Dr. Pepper, along with its authentic blend of 23 flavors, also contains the DNA that created the homo sapiens; YouTube gives the followers of Islam a lesson in poor religious green screening; fast food chains known for clogging arteries in the heart apparently do not support matters of the very organ they’re destroying; and I can no longer hear the number 47 without thinking of Mitt Romney (sorry, Ronin).
Advertisements, videos, cartoons, etc. are no longer outlets for freedom of expression, but are turned into (whether they’re intended to or not) blasphemous assertions and assumptions, causing destruction and death, creating fear and ruining faith. A politician saying something ten years ago or ten days ago needs no context or understanding to be turned into a sound bite. Political gaffes and gridlock determine political outcomes. Boycotting sandwiches or stuffing one’s face with them is the only form of protest we seem to understand.
Everywhere you look these days, it seems that no issue, however big or small, is allowed to be talked about in a rational manner. You’re either on one [extreme] side or the other, and there’s no middle ground, just ground zeroes. By now, you’ve all heard of the issues I’ve alluded to above, and I won’t bother going into immense details about each one, but I will ask: how did you react? It’s absolutely fine to have taken a side on the issue, but in doing so, did you ever bother to understand the other side, or did you quickly vilify them?
Did you bother to think politically and understand that Romney’s right–that 47% of the voting block probably won’t vote for him. Is that wrong for a politician to say? That he expects not to get votes from a certain group of people? I know most people are harping on his comments about people being victims, and too dependent on government, but do those being offended even think politically anymore, or is it all personal?
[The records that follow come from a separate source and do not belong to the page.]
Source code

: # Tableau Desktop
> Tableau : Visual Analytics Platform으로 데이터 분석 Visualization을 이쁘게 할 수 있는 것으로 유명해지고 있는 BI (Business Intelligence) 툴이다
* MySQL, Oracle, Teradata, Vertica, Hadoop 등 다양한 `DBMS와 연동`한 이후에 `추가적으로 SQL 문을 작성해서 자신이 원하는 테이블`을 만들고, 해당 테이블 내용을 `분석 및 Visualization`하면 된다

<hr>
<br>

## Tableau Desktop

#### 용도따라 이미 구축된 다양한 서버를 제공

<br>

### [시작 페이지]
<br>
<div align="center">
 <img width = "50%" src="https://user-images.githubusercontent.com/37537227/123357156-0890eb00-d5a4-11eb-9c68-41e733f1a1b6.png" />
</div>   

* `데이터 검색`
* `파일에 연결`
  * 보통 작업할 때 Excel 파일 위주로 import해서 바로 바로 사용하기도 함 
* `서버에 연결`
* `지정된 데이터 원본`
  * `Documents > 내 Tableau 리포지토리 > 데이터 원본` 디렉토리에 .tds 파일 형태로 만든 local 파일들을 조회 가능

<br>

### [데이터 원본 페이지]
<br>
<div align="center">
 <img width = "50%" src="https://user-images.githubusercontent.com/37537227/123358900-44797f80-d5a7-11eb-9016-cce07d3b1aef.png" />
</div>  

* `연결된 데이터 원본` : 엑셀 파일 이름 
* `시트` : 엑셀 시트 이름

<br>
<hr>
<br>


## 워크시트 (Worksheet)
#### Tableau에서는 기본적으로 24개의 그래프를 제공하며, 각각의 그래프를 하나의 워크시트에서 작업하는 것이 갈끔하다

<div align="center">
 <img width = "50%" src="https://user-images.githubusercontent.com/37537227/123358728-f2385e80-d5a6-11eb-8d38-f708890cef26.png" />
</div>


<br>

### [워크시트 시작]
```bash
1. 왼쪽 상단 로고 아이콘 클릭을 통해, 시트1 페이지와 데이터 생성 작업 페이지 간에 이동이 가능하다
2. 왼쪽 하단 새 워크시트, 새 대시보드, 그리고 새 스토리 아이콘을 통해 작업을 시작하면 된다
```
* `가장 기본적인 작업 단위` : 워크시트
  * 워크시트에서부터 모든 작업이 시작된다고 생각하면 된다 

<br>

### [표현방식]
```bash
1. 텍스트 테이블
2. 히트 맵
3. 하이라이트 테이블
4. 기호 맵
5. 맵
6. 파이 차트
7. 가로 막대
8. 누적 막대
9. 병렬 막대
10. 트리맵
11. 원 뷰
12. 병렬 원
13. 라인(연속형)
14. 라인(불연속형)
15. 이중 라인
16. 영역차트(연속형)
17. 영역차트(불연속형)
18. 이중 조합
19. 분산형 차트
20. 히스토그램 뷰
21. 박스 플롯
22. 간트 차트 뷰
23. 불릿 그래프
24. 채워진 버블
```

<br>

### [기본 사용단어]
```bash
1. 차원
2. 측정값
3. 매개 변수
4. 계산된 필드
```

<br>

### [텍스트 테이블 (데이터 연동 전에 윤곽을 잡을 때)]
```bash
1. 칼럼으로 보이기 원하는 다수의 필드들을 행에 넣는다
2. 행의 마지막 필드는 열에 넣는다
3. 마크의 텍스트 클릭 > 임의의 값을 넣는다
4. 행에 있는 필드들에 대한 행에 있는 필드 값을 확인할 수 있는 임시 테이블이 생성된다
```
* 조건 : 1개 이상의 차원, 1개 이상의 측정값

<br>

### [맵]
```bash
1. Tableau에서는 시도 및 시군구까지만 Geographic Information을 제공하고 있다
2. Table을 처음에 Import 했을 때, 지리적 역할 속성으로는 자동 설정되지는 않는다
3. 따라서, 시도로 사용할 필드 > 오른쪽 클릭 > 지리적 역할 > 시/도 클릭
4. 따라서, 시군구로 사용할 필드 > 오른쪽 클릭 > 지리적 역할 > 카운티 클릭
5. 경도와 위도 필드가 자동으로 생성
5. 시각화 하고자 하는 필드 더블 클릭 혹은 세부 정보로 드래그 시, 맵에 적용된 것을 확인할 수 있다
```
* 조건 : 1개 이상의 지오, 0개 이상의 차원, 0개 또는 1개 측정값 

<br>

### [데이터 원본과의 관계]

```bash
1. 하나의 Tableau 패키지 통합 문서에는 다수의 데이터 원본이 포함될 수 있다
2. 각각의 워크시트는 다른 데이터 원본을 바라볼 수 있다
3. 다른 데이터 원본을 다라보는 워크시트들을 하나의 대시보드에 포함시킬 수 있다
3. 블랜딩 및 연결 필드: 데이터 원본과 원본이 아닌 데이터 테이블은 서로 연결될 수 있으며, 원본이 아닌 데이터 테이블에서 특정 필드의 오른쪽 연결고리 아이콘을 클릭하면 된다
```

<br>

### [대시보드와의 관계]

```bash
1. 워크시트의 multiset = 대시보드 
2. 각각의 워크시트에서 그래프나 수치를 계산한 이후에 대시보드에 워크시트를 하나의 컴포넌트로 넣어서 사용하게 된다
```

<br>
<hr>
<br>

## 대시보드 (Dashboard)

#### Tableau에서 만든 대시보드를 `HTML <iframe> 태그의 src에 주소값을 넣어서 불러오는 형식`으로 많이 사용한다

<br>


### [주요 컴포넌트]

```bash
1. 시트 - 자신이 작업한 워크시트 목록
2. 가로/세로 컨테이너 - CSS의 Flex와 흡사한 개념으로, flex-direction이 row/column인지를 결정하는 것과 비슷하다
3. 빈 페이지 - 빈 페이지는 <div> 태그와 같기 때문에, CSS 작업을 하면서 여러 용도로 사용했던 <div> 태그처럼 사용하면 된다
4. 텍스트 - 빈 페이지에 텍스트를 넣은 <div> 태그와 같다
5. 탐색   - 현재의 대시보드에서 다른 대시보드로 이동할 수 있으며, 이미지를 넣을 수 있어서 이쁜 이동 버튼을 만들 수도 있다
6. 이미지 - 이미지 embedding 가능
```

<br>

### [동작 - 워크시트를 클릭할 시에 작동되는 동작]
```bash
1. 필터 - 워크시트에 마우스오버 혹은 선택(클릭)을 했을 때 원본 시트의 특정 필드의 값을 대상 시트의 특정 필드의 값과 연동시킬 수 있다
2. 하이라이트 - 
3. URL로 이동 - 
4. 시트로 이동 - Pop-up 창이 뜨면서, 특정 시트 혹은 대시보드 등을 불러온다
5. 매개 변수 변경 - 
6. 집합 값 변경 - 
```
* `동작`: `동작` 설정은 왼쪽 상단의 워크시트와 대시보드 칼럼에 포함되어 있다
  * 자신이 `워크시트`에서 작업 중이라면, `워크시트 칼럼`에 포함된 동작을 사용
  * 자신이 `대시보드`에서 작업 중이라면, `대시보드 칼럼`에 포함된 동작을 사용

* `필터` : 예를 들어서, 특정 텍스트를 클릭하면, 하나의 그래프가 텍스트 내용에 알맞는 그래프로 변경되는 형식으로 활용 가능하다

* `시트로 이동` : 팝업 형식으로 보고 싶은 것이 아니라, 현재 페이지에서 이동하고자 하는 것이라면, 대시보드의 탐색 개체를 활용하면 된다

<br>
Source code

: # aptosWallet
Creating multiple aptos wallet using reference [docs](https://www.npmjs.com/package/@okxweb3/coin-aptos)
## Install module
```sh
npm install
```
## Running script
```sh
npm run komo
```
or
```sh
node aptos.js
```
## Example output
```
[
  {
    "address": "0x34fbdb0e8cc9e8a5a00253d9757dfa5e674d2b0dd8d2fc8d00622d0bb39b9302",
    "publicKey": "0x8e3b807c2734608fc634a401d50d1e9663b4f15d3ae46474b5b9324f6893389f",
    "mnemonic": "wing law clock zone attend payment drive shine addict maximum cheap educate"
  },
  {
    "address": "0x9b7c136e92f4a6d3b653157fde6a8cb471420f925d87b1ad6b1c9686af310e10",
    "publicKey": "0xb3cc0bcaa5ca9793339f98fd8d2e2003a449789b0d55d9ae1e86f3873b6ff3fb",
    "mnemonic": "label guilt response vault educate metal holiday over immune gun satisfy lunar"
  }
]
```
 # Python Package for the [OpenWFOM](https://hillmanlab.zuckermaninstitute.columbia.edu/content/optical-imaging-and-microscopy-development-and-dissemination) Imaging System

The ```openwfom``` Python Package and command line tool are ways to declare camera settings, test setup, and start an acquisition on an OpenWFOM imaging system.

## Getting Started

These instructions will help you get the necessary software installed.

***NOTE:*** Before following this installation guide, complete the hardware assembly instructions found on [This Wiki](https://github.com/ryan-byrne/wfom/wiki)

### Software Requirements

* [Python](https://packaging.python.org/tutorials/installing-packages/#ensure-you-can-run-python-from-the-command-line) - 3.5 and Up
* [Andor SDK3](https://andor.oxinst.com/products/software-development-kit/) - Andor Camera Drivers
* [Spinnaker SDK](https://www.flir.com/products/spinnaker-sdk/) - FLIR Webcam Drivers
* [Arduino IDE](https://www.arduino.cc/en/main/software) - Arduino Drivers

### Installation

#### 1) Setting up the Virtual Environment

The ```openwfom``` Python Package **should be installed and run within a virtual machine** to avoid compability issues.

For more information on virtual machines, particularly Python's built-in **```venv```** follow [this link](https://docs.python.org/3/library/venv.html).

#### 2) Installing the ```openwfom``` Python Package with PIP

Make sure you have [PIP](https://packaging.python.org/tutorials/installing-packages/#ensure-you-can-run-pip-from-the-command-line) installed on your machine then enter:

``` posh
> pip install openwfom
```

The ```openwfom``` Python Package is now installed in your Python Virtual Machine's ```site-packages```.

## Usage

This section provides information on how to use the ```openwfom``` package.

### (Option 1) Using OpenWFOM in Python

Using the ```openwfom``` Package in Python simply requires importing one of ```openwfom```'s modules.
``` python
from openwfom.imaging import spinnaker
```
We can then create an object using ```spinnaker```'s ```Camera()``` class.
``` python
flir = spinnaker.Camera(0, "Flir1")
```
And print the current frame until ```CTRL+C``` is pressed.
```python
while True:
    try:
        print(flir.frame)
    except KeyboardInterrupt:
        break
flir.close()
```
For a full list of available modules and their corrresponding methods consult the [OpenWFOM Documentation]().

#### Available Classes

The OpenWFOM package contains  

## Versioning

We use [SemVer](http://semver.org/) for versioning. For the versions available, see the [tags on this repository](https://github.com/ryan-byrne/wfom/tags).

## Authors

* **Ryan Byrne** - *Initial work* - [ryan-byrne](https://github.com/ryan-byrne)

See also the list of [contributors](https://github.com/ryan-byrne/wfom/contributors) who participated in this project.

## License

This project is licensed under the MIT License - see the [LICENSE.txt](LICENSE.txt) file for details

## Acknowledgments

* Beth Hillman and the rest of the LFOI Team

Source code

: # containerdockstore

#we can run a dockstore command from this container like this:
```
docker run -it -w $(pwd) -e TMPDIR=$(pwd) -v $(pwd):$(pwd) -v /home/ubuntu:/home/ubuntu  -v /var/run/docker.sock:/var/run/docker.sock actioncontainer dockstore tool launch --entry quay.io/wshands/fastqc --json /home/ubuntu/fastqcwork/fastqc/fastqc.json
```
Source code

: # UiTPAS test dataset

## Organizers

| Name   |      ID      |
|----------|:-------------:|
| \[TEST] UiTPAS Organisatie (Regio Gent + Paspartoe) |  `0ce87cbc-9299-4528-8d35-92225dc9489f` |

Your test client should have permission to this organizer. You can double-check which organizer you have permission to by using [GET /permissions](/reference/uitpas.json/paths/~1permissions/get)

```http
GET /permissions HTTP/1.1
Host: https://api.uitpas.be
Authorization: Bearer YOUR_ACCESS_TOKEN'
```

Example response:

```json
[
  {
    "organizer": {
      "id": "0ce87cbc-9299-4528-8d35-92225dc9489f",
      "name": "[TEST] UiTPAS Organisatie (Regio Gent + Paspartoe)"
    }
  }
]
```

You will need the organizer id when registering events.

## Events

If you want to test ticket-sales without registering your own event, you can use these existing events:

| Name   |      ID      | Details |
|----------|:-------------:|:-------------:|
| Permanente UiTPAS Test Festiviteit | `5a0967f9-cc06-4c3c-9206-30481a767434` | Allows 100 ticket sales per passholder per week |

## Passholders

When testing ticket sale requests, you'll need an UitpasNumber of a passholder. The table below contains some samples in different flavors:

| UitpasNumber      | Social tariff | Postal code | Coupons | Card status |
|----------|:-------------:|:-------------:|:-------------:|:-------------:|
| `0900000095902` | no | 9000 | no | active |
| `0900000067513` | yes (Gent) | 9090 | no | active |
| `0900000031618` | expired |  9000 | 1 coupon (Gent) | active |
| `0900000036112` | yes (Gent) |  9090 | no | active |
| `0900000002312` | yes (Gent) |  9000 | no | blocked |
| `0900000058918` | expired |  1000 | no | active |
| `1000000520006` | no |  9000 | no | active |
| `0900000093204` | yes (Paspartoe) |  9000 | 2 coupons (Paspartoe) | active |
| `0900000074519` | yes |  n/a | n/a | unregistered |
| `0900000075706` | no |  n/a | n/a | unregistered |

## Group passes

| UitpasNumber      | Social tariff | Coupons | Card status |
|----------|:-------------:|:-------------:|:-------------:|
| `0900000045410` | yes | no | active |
Romney’s fifty shades of grey (I hate myself for writing that) on a whole assortment of issues, but it’s when he speaks his mind, that we’re shocked?
The CEO of Chick-fil-A opposes gay marriage. Our conclusion? Chicken sandwiches must oppose gay marriage too. The transitive property never got so convoluted. To the Bible belt: Dr. Pepper creates an ad supporting not just evolution, but it’s primarily role in the evolution of man, and you immediately feel like the creationist children of today will be swayed by high fructose corn syrup’s sermon? To the followers of Islam, but more importantly, the Middle East: it’s the age of the internet, and it comes down to faith. Yes, the dude who made it is a despicable jackass. I don’t think anyone denies that. And if someone ridicules your faith in such a manner, you have every right to respond. But it still comes down to faith–yours versus some idiot’s in California. [Hint: his is probably nonexistent.]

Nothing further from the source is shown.